START Data for this task

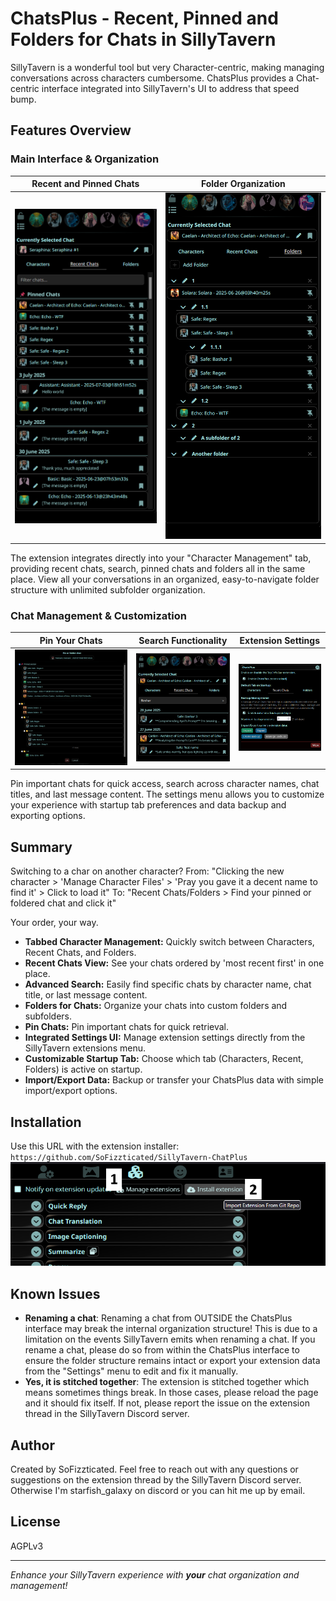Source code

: # ChatsPlus - Recent, Pinned and Folders for Chats in SillyTavern

SillyTavern is a wonderful tool but very Character-centric, making managing conversations across characters cumbersome. ChatsPlus provides a Chat-centric interface integrated into SillyTavern's UI to address that speed bump.

## Features Overview

### Main Interface & Organization

| Recent and Pinned Chats                        | Folder Organization                          |
| ---------------------------------------------- | -------------------------------------------- |
| ![ChatsPlus Interface](./.readme/Preview2.png) | ![Recent Chats View](./.readme/Preview3.png) |

The extension integrates directly into your "Character Management" tab, providing recent chats, search, pinned chats and folders all in the same place. View all your conversations in an organized, easy-to-navigate folder structure with unlimited subfolder organization.

### Chat Management & Customization

| Pin Your Chats                                    | Search Functionality                          | Extension Settings                            |
| ------------------------------------------------- | --------------------------------------------- | --------------------------------------------- |
| ![Pin Your Favorite Chats](./.readme/Pinning.png) | ![Search Functionality](./.readme/Search.png) | ![Extension Settings](./.readme/Settings.png) |

Pin important chats for quick access, search across character names, chat titles, and last message content. The settings menu allows you to customize your experience with startup tab preferences and data backup and exporting options.

## Summary

Switching to a char on another character?
From: "Clicking the new character > 'Manage Character Files' > 'Pray you gave it a decent name to find it' > Click to load it"
To: "Recent Chats/Folders > Find your pinned or foldered chat and click it"

Your order, your way.

- **Tabbed Character Management:** Quickly switch between Characters, Recent Chats, and Folders.
- **Recent Chats View:** See your chats ordered by 'most recent first' in one place.
- **Advanced Search:** Easily find specific chats by character name, chat title, or last message content.
- **Folders for Chats:** Organize your chats into custom folders and subfolders.
- **Pin Chats:** Pin important chats for quick retrieval.
- **Integrated Settings UI:** Manage extension settings directly from the SillyTavern extensions menu.
- **Customizable Startup Tab:** Choose which tab (Characters, Recent, Folders) is active on startup.
- **Import/Export Data:** Backup or transfer your ChatsPlus data with simple import/export options.

## Installation

Use this URL with the extension installer: `https://github.com/SoFizzticated/SillyTavern-ChatPlus`
![Installation Instructions](./.readme/Installation.png)

## Known Issues

- **Renaming a chat**: Renaming a chat from OUTSIDE the ChatsPlus interface may break the internal organization structure! This is due to a limitation on the events SillyTavern emits when renaming a chat. If you rename a chat, please do so from within the ChatsPlus interface to ensure the folder structure remains intact or export your extension data from the "Settings" menu to edit and fix it manually.
- **Yes, it is stitched together**: The extension is stitched together which means sometimes things break. In those cases, please reload the page and it should fix itself. If not, please report the issue on the extension thread in the SillyTavern Discord server.

## Author

Created by SoFizzticated.
Feel free to reach out with any questions or suggestions on the extension thread by the SillyTavern Discord server. Otherwise I'm starfish_galaxy on discord or you can hit me up by email.

## License

AGPLv3

---

_Enhance your SillyTavern experience with **your** chat organization and management!_
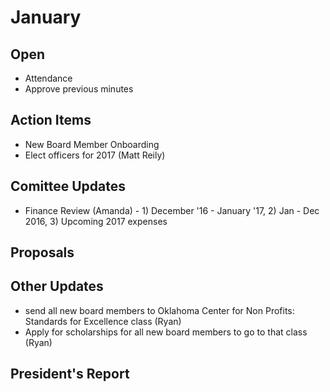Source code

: # January

## Open
* Attendance
* Approve previous minutes

## Action Items
* New Board Member Onboarding
* Elect officers for 2017 (Matt Reily)

## Comittee Updates
* Finance Review (Amanda) - 1) December '16 - January '17, 2) Jan - Dec 2016, 3) Upcoming 2017 expenses

## Proposals

## Other Updates
* send all new board members to Oklahoma Center for Non Profits: Standards for Excellence class (Ryan)
* Apply for scholarships for all new board members to go to that class (Ryan)


## President's Report 

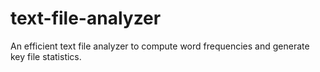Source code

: # text-file-analyzer
An efficient text file analyzer to compute word frequencies and generate key file statistics.
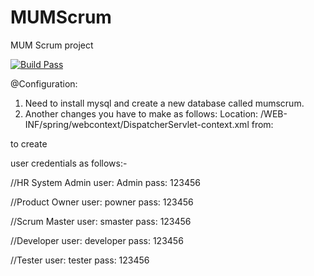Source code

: # MUMScrum
MUM Scrum project

<a title="GitHub MUMScrum" href="https://travis-ci.org/masudjbd/MUMScrum" >
<img src="https://travis-ci.org/masudjbd/MUMScrum.svg?branch=master" alt="Build Pass" />
</a>

@Configuration: 
1. Need to install mysql and create a new database called mumscrum.
2. Another changes you have to make as follows:
Location:
/WEB-INF/spring/webcontext/DispatcherServlet-context.xml
from:
<!-- < prop key="hibernate.hbm2ddl.auto" >create</prop>-->
to
<prop key="hibernate.hbm2ddl.auto">create</prop>



 
user credentials as follows:- 

//HR System Admin
user: Admin
pass: 123456


//Product Owner
user: powner
pass: 123456

//Scrum Master
user: smaster
pass: 123456

//Developer
user: developer
pass: 123456

//Tester
user: tester
pass: 123456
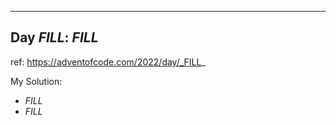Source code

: 
---

## Day _FILL_: _FILL_

ref: https://adventofcode.com/2022/day/_FILL_

My Solution:
- _FILL_
- _FILL_
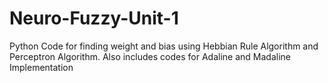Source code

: # Neuro-Fuzzy-Unit-1
Python Code for finding weight and bias using Hebbian Rule Algorithm and Perceptron Algorithm. 
Also includes codes for Adaline and Madaline Implementation
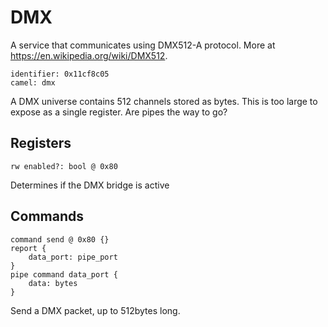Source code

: #  DMX

A service that communicates using DMX512-A protocol. More at https://en.wikipedia.org/wiki/DMX512.

    identifier: 0x11cf8c05
    camel: dmx

A DMX universe contains 512 channels stored as bytes. This is too large to expose as a single register. 
Are pipes the way to go?

## Registers

    rw enabled?: bool @ 0x80

Determines if the DMX bridge is active

## Commands

    command send @ 0x80 {}
    report {
        data_port: pipe_port
    }
    pipe command data_port {
        data: bytes
    }    

Send a DMX packet, up to 512bytes long.
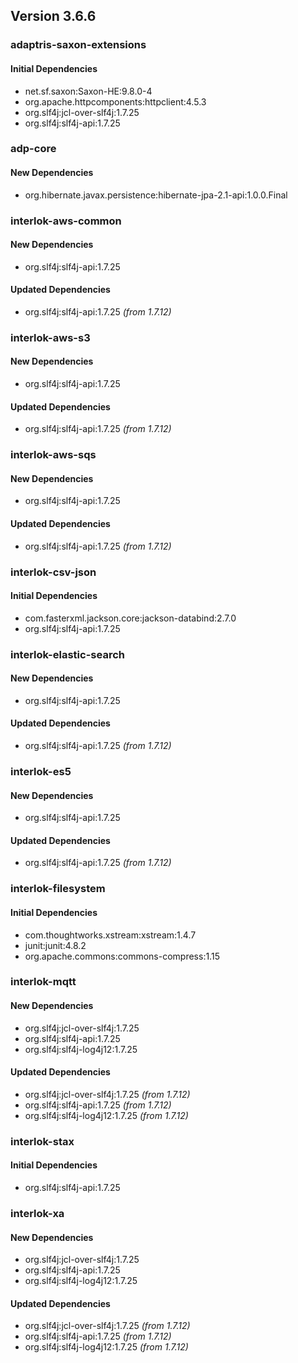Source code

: ## Version 3.6.6 ##

### adaptris-saxon-extensions ###

#### Initial Dependencies ####
- net.sf.saxon:Saxon-HE:9.8.0-4
- org.apache.httpcomponents:httpclient:4.5.3
- org.slf4j:jcl-over-slf4j:1.7.25
- org.slf4j:slf4j-api:1.7.25

### adp-core ###

#### New Dependencies ####
- org.hibernate.javax.persistence:hibernate-jpa-2.1-api:1.0.0.Final

### interlok-aws-common ###

#### New Dependencies ####
- org.slf4j:slf4j-api:1.7.25

#### Updated Dependencies ####
- org.slf4j:slf4j-api:1.7.25 *(from 1.7.12)*

### interlok-aws-s3 ###

#### New Dependencies ####
- org.slf4j:slf4j-api:1.7.25

#### Updated Dependencies ####
- org.slf4j:slf4j-api:1.7.25 *(from 1.7.12)*

### interlok-aws-sqs ###

#### New Dependencies ####
- org.slf4j:slf4j-api:1.7.25

#### Updated Dependencies ####
- org.slf4j:slf4j-api:1.7.25 *(from 1.7.12)*

### interlok-csv-json ###

#### Initial Dependencies ####
- com.fasterxml.jackson.core:jackson-databind:2.7.0
- org.slf4j:slf4j-api:1.7.25

### interlok-elastic-search ###

#### New Dependencies ####
- org.slf4j:slf4j-api:1.7.25

#### Updated Dependencies ####
- org.slf4j:slf4j-api:1.7.25 *(from 1.7.12)*

### interlok-es5 ###

#### New Dependencies ####
- org.slf4j:slf4j-api:1.7.25

#### Updated Dependencies ####
- org.slf4j:slf4j-api:1.7.25 *(from 1.7.12)*

### interlok-filesystem ###

#### Initial Dependencies ####
- com.thoughtworks.xstream:xstream:1.4.7
- junit:junit:4.8.2
- org.apache.commons:commons-compress:1.15

### interlok-mqtt ###

#### New Dependencies ####
- org.slf4j:jcl-over-slf4j:1.7.25
- org.slf4j:slf4j-api:1.7.25
- org.slf4j:slf4j-log4j12:1.7.25

#### Updated Dependencies ####
- org.slf4j:jcl-over-slf4j:1.7.25 *(from 1.7.12)*
- org.slf4j:slf4j-api:1.7.25 *(from 1.7.12)*
- org.slf4j:slf4j-log4j12:1.7.25 *(from 1.7.12)*

### interlok-stax ###

#### Initial Dependencies ####
- org.slf4j:slf4j-api:1.7.25

### interlok-xa ###

#### New Dependencies ####
- org.slf4j:jcl-over-slf4j:1.7.25
- org.slf4j:slf4j-api:1.7.25
- org.slf4j:slf4j-log4j12:1.7.25

#### Updated Dependencies ####
- org.slf4j:jcl-over-slf4j:1.7.25 *(from 1.7.12)*
- org.slf4j:slf4j-api:1.7.25 *(from 1.7.12)*
- org.slf4j:slf4j-log4j12:1.7.25 *(from 1.7.12)*

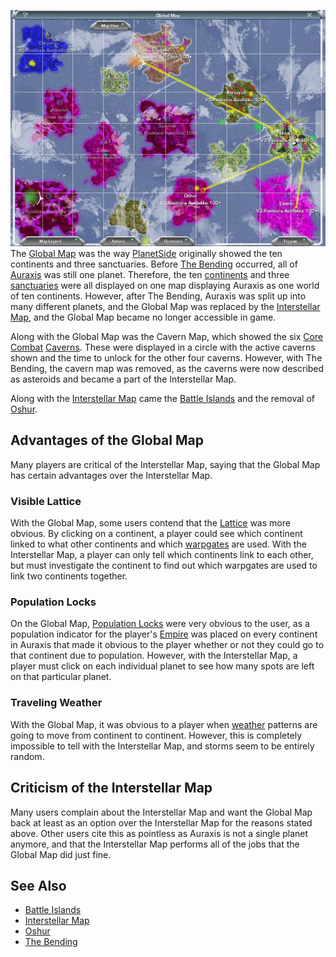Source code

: ![](../images/Global_Map.jpg "fig:Global_Map.jpg") The
[Global Map](Global_Map.md) was the way [PlanetSide](../etc/PlanetSide.md)
originally showed the ten continents and three sanctuaries. Before
[The Bending](../etc/The_Bending.md) occurred, all of
[Auraxis](../locations/Auraxis.md) was still one planet. Therefore, the ten
[continents](../locations/Continent.md) and three
[sanctuaries](../locations/Sanctuary.md) were all displayed on one map
displaying Auraxis as one world of ten continents. However, after The Bending,
Auraxis was split up into many different planets, and the Global Map was
replaced by the [Interstellar Map](Interstellar_Map.md), and the Global Map
became no longer accessible in game.

Along with the Global Map was the Cavern Map, which showed the six
[Core Combat](../items/Core_Combat.md) [Caverns](../locations/Caverns.md). These
were displayed in a circle with the active caverns shown and the time to unlock
for the other four caverns. However, with The Bending, the cavern map was
removed, as the caverns were now described as asteroids and became a part of the
Interstellar Map.

Along with the [Interstellar Map](Interstellar_Map.md) came the
[Battle Islands](../locations/Battle_Islands.md) and the removal of
[Oshur](../locations/Oshur.md).

## Advantages of the Global Map

Many players are critical of the Interstellar Map, saying that the Global Map
has certain advantages over the Interstellar Map.

### Visible Lattice

With the Global Map, some users contend that the [Lattice](Lattice.md) was more
obvious. By clicking on a continent, a player could see which continent linked
to what other continents and which [warpgates](../locations/Warpgate.md) are
used. With the Interstellar Map, a player can only tell which continents link to
each other, but must investigate the continent to find out which warpgates are
used to link two continents together.

### Population Locks

On the Global Map, [Population Locks](Population_Lock.md) were very obvious to the
user, as a population indicator for the player's [Empire](Empire.md) was placed
on every continent in Auraxis that made it obvious to the player whether or not
they could go to that continent due to population. However, with the
Interstellar Map, a player must click on each individual planet to see how many
spots are left on that particular planet.

### Traveling Weather

With the Global Map, it was obvious to a player when
[weather](../etc/Weather.md) patterns are going to move from continent to
continent. However, this is completely impossible to tell with the Interstellar
Map, and storms seem to be entirely random.

## Criticism of the Interstellar Map

Many users complain about the Interstellar Map and want the Global Map back at
least as an option over the Interstellar Map for the reasons stated above. Other
users cite this as pointless as Auraxis is not a single planet anymore, and that
the Interstellar Map performs all of the jobs that the Global Map did just fine.

## See Also

- [Battle Islands](../locations/Battle_Islands.md)
- [Interstellar Map](Interstellar_Map.md)
- [Oshur](../locations/Oshur.md)
- [The Bending](../etc/The_Bending.md)

<!--[category:Terminology](category:Terminology.md)-->
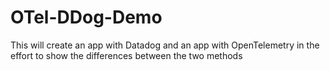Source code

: # OTel-DDog-Demo
This will create an app with Datadog and an app with OpenTelemetry in the effort to show the differences between the two methods

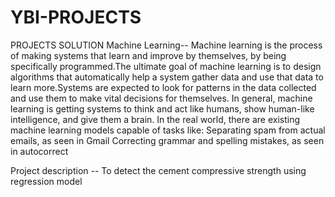 # YBI-PROJECTS
PROJECTS SOLUTION
Machine Learning-- Machine learning is the process of making systems that learn and improve by themselves, by being specifically programmed.The ultimate goal of machine learning is to design algorithms that automatically help a system gather data and use that data to learn more.Systems are expected to look for patterns in the data collected and use them to make vital decisions for themselves. In general, machine learning is getting systems to think and act like humans, show human-like intelligence, and give them a brain. In the real world, there are existing machine learning models capable of tasks like: Separating spam from actual emails, as seen in Gmail Correcting grammar and spelling mistakes, as seen in autocorrect

Project description -- To detect the cement compressive strength using regression model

END Data for this task

Pick each line holding "Auraxis" out of the entries above and return it.

## Task result
[Auraxis](../locations/Auraxis.md) was still one planet. Therefore, the ten
displaying Auraxis as one world of ten continents. However, after The Bending,
Auraxis was split up into many different planets, and the Global Map was
on every continent in Auraxis that made it obvious to the player whether or not
users cite this as pointless as Auraxis is not a single planet anymore, and that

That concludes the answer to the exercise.